*** Opening of Material for the task ***

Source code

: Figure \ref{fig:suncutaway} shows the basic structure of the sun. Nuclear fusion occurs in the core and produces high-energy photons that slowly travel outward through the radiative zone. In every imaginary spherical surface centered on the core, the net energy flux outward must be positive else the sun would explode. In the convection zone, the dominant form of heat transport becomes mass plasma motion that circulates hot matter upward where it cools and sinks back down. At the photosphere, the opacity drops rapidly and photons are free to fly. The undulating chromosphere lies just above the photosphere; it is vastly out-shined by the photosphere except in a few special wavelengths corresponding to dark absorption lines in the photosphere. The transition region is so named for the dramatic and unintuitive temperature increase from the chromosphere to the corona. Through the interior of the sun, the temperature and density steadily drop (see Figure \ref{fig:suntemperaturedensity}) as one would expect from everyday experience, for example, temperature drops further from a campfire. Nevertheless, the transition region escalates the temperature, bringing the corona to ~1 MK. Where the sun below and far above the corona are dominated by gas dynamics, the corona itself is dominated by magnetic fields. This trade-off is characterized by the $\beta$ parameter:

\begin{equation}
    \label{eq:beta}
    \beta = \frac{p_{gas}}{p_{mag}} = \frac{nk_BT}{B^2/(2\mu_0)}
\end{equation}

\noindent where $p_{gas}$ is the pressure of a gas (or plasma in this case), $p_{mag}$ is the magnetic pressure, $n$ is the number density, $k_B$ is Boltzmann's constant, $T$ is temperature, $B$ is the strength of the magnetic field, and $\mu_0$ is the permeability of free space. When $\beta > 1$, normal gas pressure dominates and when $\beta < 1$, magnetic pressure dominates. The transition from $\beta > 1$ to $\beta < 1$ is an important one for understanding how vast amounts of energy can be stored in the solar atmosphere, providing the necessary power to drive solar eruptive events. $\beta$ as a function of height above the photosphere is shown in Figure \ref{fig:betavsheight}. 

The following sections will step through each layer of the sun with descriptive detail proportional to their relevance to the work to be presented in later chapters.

*** Close of Material for the task ***
*** Opening of Material for the task ***

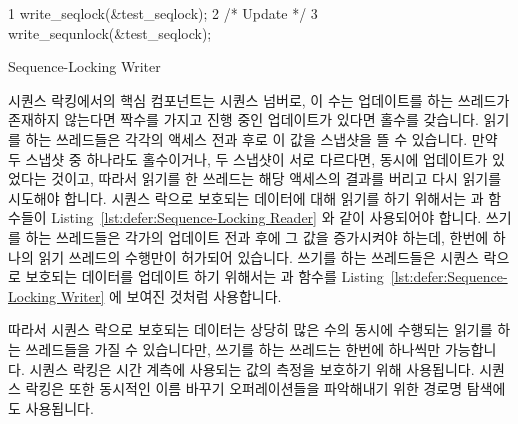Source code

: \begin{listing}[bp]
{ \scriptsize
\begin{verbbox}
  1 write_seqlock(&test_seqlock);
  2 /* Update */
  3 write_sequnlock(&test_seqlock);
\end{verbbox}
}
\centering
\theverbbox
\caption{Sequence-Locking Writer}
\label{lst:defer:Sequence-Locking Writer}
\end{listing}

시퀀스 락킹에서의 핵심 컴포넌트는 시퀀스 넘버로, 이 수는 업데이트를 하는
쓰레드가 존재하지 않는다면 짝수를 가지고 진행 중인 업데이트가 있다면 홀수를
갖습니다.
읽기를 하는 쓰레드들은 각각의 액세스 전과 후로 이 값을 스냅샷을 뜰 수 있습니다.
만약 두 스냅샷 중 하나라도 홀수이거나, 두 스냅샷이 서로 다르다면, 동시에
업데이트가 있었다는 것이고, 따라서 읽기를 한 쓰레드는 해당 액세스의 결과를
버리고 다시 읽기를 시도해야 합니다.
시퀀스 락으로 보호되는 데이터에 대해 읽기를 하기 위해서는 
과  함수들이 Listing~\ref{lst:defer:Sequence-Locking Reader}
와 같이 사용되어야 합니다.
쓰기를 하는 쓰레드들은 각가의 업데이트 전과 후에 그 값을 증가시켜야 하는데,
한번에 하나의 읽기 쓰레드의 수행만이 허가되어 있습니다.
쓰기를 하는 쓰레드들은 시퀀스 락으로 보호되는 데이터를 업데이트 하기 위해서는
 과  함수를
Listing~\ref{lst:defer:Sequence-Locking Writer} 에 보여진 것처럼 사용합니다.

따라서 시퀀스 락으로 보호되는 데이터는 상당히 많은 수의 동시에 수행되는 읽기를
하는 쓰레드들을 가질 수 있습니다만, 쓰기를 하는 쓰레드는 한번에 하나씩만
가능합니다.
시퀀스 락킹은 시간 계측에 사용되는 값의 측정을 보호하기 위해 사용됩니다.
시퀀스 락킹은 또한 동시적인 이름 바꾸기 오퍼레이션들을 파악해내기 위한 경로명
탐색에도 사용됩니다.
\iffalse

*** Close of Material for the task ***

**Exercise**
Show all lines above containing "쓰레드들은".

**Task response**
읽기를 하는 쓰레드들은 각각의 액세스 전과 후로 이 값을 스냅샷을 뜰 수 있습니다.
쓰기를 하는 쓰레드들은 각가의 업데이트 전과 후에 그 값을 증가시켜야 하는데,
쓰기를 하는 쓰레드들은 시퀀스 락으로 보호되는 데이터를 업데이트 하기 위해서는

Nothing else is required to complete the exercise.